Update on the UAT

I just realized it had been a while since my last update!  I’ve been working on the UAT behind the scenes quite a bit lately, though most of it has not been visible so I thought it would be a good time to write another update email.

We’re nearly ready to launch VocBench: After looking at various tools, we landed on VocBench, an open source platform for managing and editing controlled vocabularies.  We’ve spent the last few months getting it ready to go, and we are almost ready to make it public.
This platform will allow users to suggest edits and updates to the UAT, which are then assigned to our team of editors for review, and suggestions that are accepted will be incorporated into a future release.

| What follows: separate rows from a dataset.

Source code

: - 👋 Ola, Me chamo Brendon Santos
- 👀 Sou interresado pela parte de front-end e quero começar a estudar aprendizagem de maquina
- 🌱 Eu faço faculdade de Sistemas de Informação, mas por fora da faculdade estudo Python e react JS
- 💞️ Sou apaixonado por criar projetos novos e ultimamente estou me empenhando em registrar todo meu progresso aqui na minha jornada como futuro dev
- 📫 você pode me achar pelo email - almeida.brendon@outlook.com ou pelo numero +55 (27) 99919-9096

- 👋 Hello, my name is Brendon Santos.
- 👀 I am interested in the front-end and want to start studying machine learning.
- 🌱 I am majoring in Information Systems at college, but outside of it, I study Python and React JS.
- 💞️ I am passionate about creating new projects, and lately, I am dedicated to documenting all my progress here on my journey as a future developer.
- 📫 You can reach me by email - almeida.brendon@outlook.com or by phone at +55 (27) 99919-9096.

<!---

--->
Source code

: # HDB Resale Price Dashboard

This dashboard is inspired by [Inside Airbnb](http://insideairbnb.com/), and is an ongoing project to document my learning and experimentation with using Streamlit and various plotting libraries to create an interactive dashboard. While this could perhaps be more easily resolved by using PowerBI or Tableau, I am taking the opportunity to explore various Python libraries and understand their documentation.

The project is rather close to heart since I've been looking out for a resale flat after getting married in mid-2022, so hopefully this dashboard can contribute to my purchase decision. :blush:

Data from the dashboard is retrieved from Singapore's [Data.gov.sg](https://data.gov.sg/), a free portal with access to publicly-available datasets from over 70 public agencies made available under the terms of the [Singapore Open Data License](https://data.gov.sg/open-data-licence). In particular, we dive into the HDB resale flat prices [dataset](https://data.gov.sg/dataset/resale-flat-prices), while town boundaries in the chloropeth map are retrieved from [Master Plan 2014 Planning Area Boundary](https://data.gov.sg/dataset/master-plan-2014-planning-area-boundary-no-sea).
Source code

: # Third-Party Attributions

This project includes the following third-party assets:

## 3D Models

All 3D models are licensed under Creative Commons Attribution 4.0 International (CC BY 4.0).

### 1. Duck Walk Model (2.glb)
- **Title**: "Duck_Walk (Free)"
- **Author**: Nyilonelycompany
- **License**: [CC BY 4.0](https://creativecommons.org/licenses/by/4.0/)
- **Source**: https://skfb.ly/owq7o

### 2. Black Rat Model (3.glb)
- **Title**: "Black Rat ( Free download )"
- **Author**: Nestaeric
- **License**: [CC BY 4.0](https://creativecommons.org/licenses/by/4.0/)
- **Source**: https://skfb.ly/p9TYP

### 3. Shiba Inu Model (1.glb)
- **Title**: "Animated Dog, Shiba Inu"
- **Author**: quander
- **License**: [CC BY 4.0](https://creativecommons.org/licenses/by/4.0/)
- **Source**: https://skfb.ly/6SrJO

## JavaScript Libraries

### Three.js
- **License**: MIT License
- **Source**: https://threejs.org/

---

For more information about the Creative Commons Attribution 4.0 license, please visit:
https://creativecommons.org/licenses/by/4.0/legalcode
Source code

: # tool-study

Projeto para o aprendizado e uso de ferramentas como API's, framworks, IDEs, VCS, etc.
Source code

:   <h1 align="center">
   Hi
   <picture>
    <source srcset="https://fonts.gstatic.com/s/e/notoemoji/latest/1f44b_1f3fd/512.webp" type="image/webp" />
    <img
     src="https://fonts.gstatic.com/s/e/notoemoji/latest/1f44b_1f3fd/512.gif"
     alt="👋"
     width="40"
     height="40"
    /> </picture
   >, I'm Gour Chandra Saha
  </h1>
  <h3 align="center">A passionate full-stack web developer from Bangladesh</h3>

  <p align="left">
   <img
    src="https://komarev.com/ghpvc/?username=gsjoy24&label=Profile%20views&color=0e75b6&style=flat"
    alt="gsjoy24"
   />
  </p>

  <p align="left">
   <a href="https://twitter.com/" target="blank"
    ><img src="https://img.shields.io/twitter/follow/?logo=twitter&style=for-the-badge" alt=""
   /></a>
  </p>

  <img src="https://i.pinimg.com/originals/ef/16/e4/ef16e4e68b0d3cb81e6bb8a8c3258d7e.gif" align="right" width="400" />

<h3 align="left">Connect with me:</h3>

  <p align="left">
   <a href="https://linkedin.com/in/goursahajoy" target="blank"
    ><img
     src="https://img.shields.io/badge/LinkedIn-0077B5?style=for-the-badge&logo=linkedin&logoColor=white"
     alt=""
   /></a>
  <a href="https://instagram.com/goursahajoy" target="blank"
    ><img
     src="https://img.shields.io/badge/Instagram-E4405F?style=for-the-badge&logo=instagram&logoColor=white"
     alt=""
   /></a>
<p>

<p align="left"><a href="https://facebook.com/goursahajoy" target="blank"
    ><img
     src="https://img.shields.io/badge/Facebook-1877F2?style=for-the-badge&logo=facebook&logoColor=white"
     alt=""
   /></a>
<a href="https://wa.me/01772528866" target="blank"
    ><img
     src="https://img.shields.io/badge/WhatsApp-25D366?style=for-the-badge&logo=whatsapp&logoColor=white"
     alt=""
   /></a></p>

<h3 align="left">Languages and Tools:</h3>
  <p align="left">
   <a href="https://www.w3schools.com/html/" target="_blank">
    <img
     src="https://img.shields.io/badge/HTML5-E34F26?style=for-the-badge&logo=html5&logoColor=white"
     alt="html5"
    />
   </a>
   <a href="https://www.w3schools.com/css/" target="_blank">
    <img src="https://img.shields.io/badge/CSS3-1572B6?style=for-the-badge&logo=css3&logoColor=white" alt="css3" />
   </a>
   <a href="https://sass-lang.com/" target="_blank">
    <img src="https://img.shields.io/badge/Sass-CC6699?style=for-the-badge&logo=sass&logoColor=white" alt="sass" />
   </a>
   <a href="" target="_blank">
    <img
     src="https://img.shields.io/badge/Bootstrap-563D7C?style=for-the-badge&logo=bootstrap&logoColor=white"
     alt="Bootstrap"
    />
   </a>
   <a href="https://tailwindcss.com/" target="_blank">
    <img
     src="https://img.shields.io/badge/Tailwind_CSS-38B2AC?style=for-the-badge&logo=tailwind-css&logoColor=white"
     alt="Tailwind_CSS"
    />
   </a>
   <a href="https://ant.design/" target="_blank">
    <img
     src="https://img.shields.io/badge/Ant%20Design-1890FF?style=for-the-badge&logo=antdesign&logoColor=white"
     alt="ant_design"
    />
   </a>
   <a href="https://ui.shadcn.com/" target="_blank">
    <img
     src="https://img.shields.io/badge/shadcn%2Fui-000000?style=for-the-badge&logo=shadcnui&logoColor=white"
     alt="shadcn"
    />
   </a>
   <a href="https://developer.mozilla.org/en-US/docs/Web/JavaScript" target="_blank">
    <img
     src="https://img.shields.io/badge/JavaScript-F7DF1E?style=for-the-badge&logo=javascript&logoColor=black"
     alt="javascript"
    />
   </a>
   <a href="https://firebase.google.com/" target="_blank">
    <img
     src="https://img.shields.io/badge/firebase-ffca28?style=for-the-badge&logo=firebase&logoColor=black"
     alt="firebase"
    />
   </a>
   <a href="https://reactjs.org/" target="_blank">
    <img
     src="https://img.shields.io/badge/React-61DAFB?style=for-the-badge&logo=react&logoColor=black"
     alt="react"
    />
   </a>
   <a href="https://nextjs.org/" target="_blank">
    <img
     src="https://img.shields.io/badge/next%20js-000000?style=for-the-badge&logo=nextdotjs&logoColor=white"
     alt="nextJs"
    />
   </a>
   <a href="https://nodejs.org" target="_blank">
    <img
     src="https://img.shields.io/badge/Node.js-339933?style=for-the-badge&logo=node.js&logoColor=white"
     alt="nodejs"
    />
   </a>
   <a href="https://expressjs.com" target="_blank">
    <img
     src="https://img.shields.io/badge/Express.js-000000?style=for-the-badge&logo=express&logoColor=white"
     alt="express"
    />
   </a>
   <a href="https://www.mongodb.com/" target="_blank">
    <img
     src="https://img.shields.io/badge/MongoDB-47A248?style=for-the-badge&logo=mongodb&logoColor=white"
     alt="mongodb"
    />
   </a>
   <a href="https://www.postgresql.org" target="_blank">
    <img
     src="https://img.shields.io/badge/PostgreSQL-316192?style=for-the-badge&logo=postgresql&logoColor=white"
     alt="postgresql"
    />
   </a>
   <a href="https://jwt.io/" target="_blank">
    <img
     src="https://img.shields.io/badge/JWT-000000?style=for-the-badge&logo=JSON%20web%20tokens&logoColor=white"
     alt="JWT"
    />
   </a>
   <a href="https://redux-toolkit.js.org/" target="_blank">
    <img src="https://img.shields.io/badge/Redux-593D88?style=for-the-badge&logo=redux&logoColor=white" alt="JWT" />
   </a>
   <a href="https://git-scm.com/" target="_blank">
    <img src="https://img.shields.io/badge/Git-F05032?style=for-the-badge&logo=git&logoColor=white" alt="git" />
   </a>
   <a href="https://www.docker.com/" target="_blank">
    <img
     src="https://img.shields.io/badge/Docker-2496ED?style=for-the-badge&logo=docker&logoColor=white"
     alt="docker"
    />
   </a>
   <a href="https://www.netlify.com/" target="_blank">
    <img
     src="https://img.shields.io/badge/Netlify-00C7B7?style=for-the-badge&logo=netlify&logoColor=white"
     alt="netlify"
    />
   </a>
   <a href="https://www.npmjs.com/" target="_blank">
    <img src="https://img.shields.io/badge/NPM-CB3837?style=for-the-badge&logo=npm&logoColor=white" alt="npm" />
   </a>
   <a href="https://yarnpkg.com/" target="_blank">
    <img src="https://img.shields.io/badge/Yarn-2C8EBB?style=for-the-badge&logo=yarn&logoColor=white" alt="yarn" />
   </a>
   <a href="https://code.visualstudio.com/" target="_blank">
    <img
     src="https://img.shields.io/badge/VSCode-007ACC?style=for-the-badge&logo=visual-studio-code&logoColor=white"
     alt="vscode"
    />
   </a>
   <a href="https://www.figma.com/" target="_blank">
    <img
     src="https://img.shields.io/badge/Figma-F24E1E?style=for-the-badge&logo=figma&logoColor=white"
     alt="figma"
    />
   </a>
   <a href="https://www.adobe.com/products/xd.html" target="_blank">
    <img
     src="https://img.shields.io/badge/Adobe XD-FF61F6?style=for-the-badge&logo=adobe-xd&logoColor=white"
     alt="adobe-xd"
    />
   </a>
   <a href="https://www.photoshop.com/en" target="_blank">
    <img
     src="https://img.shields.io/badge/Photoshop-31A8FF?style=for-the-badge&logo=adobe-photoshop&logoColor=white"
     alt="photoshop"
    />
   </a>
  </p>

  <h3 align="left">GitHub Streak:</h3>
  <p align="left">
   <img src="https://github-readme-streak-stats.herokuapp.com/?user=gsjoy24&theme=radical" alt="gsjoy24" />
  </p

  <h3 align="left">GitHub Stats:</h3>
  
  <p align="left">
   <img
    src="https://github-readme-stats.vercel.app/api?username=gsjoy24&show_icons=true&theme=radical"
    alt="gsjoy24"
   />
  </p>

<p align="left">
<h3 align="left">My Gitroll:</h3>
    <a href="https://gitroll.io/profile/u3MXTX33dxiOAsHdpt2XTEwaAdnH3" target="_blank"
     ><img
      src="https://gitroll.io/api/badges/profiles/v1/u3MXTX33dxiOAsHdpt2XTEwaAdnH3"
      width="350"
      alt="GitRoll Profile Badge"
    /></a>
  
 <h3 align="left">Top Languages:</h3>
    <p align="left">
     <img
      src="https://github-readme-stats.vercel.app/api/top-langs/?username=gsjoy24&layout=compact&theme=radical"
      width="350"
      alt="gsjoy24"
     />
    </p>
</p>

Recent updates to the UAT website: I spent some time re-organizing the website to make visible some items that have previously been buried.  For example, now you will see the Contribute button right in the menu bar!  For now this button takes you to our contribution form, but once VocBench it launched, it will go there instead.
Also, the download section is no longer hidden under the Thesaurus button.  From there you can download the current RDF file as well as a new flat CSV file.  I’ve also included a link to the UAT GitHub repository, where I’ve been hard at work creating scripts to turn the RDF/SKOS file into the website browsers.

Posters and papers: Alberto Accomazzi, et al, wrote a paper about the UAT project, following a poster he presented at the ADASS XXIII conference.  Currently the paper can be found in arXiv, but it will also be published in an upcoming volume of the ASP Conference Proceedings.
Another poster on the Unified Astronomy Thesaurus was presented in June at the Libraries and Information Services in Astronomy conference, with an upcoming paper also scheduled to be published in a future volume of the ASP Conference Proceedings.

We’re still looking for volunteers to help oversee various branches of the UAT!  If you’re interested in becoming an editor, please let me know.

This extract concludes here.